What to work on
Scan the material for the word "clients" and copy each line where it occurs.

The data
----
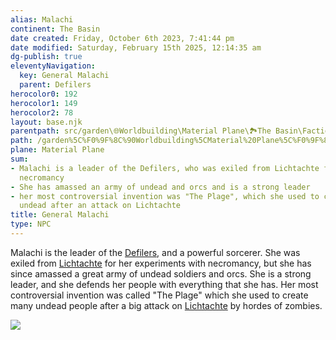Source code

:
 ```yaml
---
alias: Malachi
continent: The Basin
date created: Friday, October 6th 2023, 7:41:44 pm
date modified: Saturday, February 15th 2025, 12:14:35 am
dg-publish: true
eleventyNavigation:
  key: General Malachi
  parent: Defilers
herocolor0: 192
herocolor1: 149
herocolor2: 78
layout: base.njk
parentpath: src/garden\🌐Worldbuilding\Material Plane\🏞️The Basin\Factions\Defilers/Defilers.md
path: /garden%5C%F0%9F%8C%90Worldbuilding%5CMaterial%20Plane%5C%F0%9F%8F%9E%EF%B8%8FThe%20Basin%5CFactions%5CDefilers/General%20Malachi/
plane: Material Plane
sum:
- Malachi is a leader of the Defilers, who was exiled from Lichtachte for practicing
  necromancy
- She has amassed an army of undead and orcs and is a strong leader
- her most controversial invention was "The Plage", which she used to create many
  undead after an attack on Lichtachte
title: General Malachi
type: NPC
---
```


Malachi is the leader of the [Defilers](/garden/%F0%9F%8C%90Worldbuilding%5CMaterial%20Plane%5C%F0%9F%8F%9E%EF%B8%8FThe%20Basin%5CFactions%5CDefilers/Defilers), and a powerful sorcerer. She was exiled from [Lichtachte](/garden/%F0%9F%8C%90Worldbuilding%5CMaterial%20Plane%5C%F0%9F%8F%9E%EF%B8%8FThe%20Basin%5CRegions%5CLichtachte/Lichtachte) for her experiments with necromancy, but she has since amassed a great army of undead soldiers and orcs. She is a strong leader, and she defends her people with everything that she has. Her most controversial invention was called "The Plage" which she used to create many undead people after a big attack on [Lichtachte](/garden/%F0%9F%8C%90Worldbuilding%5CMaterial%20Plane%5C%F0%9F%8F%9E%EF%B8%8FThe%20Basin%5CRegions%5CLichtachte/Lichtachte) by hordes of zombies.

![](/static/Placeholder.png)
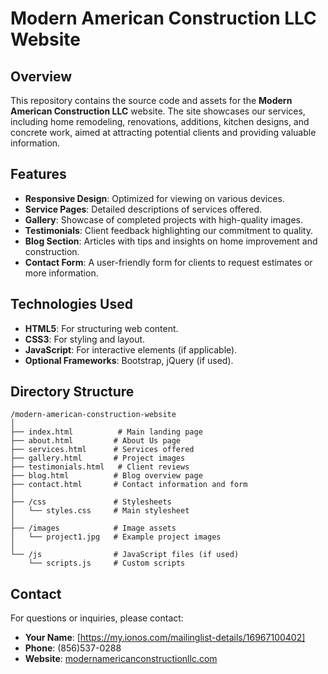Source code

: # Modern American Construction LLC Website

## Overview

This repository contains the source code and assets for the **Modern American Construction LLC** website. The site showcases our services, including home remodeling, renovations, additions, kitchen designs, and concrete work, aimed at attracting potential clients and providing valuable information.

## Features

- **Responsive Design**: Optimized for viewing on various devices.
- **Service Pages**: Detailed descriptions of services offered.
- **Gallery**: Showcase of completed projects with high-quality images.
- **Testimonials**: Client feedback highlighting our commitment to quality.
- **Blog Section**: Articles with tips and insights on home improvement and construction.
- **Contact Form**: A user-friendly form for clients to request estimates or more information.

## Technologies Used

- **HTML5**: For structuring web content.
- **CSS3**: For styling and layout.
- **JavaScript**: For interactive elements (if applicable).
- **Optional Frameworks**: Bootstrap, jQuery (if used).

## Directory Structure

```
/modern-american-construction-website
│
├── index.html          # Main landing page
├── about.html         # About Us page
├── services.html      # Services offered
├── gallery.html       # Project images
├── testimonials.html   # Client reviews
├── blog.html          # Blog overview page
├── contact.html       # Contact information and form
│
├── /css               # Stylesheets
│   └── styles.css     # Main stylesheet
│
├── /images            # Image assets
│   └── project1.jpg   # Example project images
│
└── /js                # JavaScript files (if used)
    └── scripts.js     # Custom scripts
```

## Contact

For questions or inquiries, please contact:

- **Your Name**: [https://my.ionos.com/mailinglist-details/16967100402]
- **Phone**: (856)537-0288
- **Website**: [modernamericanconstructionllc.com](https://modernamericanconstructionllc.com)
----
Answer below
This repository contains the source code and assets for the **Modern American Construction LLC** website. The site showcases our services, including home remodeling, renovations, additions, kitchen designs, and concrete work, aimed at attracting potential clients and providing valuable information.
- **Contact Form**: A user-friendly form for clients to request estimates or more information.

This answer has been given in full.